I'm currently toying around with another approach for those recursive queries:

  • Creation of an object_id sequence
  • Addition of an object_id to all kinds of objects (content, skipped_content, directory, revision, release, occurrence_history), that dips from this object_id sequence
  • Creation of a hierarchy_cache table with two columns: parent, child.

The queries to fill in the hierarchy_cache table are pretty simple, and are append-only.
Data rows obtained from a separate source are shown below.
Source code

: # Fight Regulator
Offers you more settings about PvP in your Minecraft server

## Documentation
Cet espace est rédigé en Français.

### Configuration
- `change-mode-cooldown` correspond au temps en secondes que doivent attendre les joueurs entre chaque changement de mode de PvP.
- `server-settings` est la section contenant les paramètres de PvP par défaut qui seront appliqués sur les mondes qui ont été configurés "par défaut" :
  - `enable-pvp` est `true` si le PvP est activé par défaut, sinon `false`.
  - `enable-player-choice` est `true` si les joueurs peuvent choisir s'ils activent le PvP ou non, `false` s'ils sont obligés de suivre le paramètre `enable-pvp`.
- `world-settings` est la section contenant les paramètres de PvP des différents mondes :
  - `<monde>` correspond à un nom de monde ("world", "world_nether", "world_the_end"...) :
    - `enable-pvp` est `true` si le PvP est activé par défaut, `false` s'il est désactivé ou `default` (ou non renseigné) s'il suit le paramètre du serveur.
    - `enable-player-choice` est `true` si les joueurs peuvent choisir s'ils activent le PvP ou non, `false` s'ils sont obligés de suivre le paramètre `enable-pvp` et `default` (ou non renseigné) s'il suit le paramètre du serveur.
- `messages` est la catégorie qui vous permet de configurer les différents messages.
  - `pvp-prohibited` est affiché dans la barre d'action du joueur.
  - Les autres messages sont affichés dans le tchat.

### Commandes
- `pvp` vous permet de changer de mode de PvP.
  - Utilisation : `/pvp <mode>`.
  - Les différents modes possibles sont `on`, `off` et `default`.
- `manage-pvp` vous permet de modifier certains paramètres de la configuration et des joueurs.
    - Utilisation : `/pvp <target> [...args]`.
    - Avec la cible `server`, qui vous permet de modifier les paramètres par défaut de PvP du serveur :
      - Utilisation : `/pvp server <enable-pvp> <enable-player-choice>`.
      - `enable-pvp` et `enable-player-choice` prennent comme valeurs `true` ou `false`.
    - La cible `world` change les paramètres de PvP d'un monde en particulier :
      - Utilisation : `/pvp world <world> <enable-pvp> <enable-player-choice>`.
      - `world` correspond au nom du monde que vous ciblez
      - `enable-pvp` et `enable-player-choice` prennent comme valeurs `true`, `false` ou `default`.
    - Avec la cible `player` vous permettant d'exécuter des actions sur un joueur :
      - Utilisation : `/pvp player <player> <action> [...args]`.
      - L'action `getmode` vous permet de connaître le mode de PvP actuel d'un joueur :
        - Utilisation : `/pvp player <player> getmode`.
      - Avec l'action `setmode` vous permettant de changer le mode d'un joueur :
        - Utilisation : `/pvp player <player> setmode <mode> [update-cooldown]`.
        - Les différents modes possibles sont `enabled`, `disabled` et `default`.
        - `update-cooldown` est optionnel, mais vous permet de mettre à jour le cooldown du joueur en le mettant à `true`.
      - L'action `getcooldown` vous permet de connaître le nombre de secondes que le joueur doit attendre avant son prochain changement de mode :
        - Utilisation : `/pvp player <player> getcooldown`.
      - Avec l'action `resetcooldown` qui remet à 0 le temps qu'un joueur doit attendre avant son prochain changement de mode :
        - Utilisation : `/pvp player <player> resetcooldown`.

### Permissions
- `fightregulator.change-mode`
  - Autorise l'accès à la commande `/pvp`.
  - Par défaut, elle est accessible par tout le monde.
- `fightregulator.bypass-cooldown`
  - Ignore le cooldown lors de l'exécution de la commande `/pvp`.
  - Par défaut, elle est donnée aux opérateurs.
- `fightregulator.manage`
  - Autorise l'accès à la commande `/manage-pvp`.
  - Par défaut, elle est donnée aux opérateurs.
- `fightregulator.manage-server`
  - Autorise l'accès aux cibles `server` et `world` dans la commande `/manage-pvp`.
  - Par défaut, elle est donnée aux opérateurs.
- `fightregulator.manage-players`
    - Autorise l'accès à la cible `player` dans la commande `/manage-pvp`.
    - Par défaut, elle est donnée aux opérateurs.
For instance for the directory hierarchy:

insert into hierarchy_cache (
    with unnested as (
        select directory.object_id, unnest(directory.dir_entries) as dir
         from directory
    )
    select unnested.object_id as parent, directory.object_id as child
    from unnested
    left join directory_entry_dir e
        on unnested.dir = e.id
    left join directory
        on directory.id = e.target
);

The queries that walk through the history cache recursively are trivial

The object_id column looks like something that we want.

The hierarchy_cache relation takes a (very) long time to populate.

We're now investigating a direct revision -> content shortcut relationship.

zack lowered the priority of this task from High to Normal.Apr 27 2016, 9:02 PM
olasd changed the visibility from "All Users" to "Public (No Login Required)".May 13 2016, 5:06 PM
zack added a subscriber: zack.

looks like this is no longer of interest